15 September 2022 by

Can a trustee charge for administering the estate?

On 30 June 2022, the Court of Appeal handed down a landmark judgment in relation to the ability of executors and trustees to charge for the time they spend administering an estate.

The question before the court was: can any professional or businessperson charge for administering an estate where the Will contains a clause authorising such a person to charge even if their profession or business has nothing (or little) to do with estate administration?

The answer: there must be a link between the scope of the profession or business in question and the work that the executor/trustee has carried out in connection with the administration of the estate and in respect of which he is seeking to charge.

The decision will have an impact on trustees and executors for whom estate administration is not their main occupation.


Gladys Dulcie Townsend made a Will dated 28 June 2001, which appointed Mrs Sandra Heselton and Mr Ronald Armour as her trustees and executors.

The residuary estate was left to Ms Jacqueline Da Silva.

The relevant clause of the Will stated that: “any of my Trustees … engaged in any profession or business” may “charge … all usual professional and other fees” including “for work … done … or business outside the ordinary course of his profession and work or business which he could or should have done personally had he not been in any profession or business.”

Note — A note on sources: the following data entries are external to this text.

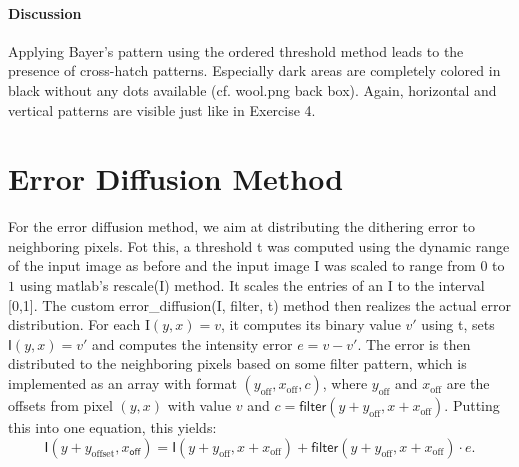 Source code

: \documentclass{article}
\begin{document}
\paragraph{Discussion} Applying Bayer's pattern using the ordered threshold method leads to the presence of cross-hatch patterns. Especially dark areas are completely colored in black without any dots available (cf. \textsf{wool.png} back box). Again, horizontal and vertical patterns are visible just like in Exercise 4.
\section{Error Diffusion Method}
For the error diffusion method, we aim at distributing the dithering error to neighboring pixels. Fot this, a threshold \textsf{t} was computed using the dynamic range of the input image as before and the input image \textsf{I} was scaled to range from $0$ to $1$ using matlab's \textsf{rescale(I)} method. It scales the entries of an \textsf{I} to the interval [0,1]. The custom \textsf{error\_diffusion(I, filter, t)} method then realizes the actual error distribution. For each \textsf{I}$(y, x) = v$, it computes its binary value $v'$ using \textsf{t}, sets $\textsf{I}(y, x) = v'$ and computes the intensity error $e = v - v'$. The error is then distributed to the neighboring pixels based on some filter pattern, which is implemented as an array with format $(y_{\text{off}}, x_{\text{off}}, c)$, where $y_{\text{off}}$ and $x_{\text{off}}$ are the offsets from pixel $(y, x)$ with value $v$ and $c = \textsf{filter}(y + y_{\text{off}}, x + x_{\text{off}})$. Putting this into one equation, this yields:
\begin{equation*}
    \textsf{I}(y + y_{\text{offset}}, x_{\textsf{off}}) = \textsf{I}(y + y_{\text{off}}, x + x_{\text{off}}) + \textsf{filter}(y + y_{\text{off}}, x + x_{\text{off}}) \cdot e.
\end{equation*}
\end{document}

Mrs Townsend died on 1 July 2003. Several disputes arose following her death and, in 2015, Ms Da Silvaissued a claim under s.50 of the Administration of Justice Act 1985 to remove Mrs Heselton and Mr Armour as executors. On 2 June 2016, the application was granted, and a solicitor, Mr Brunton, was appointed to replace them.

When Mrs Heselton’s solicitors finally produced an estate account, it became clear that, during the years 2003 to 2016, Mrs Heselton had charged the estate a monthly administration fee of £300, totalling £43,350 which she had deducted from rental income received from Ms Townsend’s former residence. In 2019, Mr Brunton challenged Mrs Heselton’s deduction on the basis that, as a non-professional executor, she was not entitled to charge.

Mrs Heselton’s position was that she was engaged in business (e.g. she was involved in a debt collection company, acted as practice manager for her husband’s law firm, and ran an art gallery) and so should be allowed to charge. The court disagreed. Mrs Heselton appealed to the High Court.

The High Court stated that the case “raise[d] the question of whether an executor who is engaged in a profession or business unrelated to the administration of trusts or estates [could] rely upon a common form of professional charging clause contained in a Will to charge for time spent on the administration of the estate.

The appeal was dismissed. Mrs Heselton then appealed to the Court of Appeal.

Lord Justice Nugee used the example of a dentist to illustrate the point in dispute, stating: “suppose one of the executors were a dentist. It is difficult to envisage the circumstances in which they might provide any dentistry services to the estate. Can they nevertheless charge for their time spent on estate administration? On the wider view they can as they are engaged in a profession, but on the narrower view they cannot as the work done is not in the course of that profession.

Throughout the litigation, the narrower view prevailed. Each court held that there needs to be some link between the administrator’s profession and the entitlement to charge.

Mrs Heselton had failed to demonstrate that she was involved in a profession relevant to administration of the estate, or at least management of the property for which she had charged her management fee.


  • If a person’s profession or trade does not involve dealing with trusts or estates, then they cannot charge for their time unless there is a specific clause in the Will saying they can do so.
  • A trustee or executor can only rely on a charging clause in the Will to charge for work done or time spent in the administration of the estate if that work falls within the scope of their profession or business.
  • In the absence of a charging clause, the general expectation is that the executor acts for free (although can employ others such as a solicitor).
  • Individuals should be mindful of the risks of pursuing litigation that will incur significant costs. The general rule is that the loser pays the winner’s costs (as well as their own). Mrs Heselton pursued the case all the way to the Court of Appeal at considerable cost despite the value of the claim being just £43,350.